- Exercise objective -
In the material below, find each line holding the string "Ultraglide" and copy it.

- Exercise materials -

::::::

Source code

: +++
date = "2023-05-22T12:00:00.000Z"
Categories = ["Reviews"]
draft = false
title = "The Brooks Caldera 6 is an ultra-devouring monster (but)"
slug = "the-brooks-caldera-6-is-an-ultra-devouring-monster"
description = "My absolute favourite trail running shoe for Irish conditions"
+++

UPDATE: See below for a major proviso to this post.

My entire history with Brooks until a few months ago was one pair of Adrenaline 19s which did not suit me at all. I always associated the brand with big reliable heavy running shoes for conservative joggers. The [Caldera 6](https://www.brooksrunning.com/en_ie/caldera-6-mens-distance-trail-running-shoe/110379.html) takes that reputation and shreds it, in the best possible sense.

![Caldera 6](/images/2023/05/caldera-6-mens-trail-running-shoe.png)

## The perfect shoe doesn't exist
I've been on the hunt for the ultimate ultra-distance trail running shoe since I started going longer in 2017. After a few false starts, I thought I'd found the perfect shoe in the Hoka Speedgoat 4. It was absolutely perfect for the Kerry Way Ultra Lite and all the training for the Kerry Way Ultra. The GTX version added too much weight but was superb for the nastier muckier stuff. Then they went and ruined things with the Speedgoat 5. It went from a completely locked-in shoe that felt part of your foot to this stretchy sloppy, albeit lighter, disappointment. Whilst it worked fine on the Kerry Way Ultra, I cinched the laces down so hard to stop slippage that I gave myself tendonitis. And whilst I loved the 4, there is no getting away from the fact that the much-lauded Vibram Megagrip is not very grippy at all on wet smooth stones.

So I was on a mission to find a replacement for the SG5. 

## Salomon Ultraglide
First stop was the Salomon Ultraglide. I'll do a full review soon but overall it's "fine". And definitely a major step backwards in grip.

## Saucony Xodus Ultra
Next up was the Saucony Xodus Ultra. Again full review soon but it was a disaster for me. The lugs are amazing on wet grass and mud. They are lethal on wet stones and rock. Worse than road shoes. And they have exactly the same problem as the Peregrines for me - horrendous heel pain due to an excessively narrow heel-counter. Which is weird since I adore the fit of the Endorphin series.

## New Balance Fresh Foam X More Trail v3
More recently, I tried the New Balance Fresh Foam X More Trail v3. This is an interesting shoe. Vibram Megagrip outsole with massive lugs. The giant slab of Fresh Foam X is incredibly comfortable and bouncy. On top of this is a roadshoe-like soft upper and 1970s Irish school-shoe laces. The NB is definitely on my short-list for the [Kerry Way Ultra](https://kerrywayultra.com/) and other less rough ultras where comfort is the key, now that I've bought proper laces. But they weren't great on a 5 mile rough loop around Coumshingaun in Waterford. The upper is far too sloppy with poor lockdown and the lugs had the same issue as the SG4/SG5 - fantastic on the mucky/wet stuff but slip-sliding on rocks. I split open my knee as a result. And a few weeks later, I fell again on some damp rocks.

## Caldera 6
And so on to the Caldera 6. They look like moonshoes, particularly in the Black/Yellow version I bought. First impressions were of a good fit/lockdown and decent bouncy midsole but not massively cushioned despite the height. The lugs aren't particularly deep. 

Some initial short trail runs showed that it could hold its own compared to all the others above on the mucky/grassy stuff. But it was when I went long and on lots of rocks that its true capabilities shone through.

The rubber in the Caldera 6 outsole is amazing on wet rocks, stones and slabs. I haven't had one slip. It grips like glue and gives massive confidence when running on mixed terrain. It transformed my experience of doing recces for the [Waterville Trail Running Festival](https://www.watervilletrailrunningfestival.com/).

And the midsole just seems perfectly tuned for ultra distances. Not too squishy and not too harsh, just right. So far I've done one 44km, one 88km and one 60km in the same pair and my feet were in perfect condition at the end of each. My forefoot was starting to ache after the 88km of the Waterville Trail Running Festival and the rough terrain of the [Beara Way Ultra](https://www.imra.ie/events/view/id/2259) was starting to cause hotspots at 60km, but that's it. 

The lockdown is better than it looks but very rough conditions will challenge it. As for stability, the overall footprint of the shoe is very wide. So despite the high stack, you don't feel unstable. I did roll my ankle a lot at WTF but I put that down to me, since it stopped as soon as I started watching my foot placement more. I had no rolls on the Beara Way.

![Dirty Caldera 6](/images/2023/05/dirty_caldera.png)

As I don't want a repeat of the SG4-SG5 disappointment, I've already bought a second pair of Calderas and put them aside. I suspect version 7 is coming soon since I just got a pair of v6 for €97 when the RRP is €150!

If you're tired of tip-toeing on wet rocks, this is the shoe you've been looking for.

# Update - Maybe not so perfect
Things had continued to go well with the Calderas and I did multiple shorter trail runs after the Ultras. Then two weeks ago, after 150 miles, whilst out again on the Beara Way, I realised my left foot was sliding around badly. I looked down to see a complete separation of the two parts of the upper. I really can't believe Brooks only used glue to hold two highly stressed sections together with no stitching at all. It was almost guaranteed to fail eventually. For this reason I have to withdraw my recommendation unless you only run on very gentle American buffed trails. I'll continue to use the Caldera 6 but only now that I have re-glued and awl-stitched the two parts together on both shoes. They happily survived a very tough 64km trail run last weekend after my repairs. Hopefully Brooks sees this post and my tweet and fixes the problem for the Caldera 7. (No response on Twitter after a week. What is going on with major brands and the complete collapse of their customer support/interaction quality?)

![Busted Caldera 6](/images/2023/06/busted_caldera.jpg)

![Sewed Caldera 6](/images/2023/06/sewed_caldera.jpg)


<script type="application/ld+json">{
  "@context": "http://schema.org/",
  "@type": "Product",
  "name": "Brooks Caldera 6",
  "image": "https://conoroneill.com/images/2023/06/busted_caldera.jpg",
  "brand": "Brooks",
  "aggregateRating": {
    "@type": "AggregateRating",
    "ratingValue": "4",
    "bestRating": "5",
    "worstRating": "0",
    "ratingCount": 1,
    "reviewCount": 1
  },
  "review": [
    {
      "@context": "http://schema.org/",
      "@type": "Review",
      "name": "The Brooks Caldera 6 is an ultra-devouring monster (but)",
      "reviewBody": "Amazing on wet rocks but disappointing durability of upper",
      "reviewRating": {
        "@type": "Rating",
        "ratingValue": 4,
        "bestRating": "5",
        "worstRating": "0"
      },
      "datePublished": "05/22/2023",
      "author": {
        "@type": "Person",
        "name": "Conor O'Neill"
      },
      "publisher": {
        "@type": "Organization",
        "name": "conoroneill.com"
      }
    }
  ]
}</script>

::::::

- Task solution -
## Salomon Ultraglide
First stop was the Salomon Ultraglide. I'll do a full review soon but overall it's "fine". And definitely a major step backwards in grip.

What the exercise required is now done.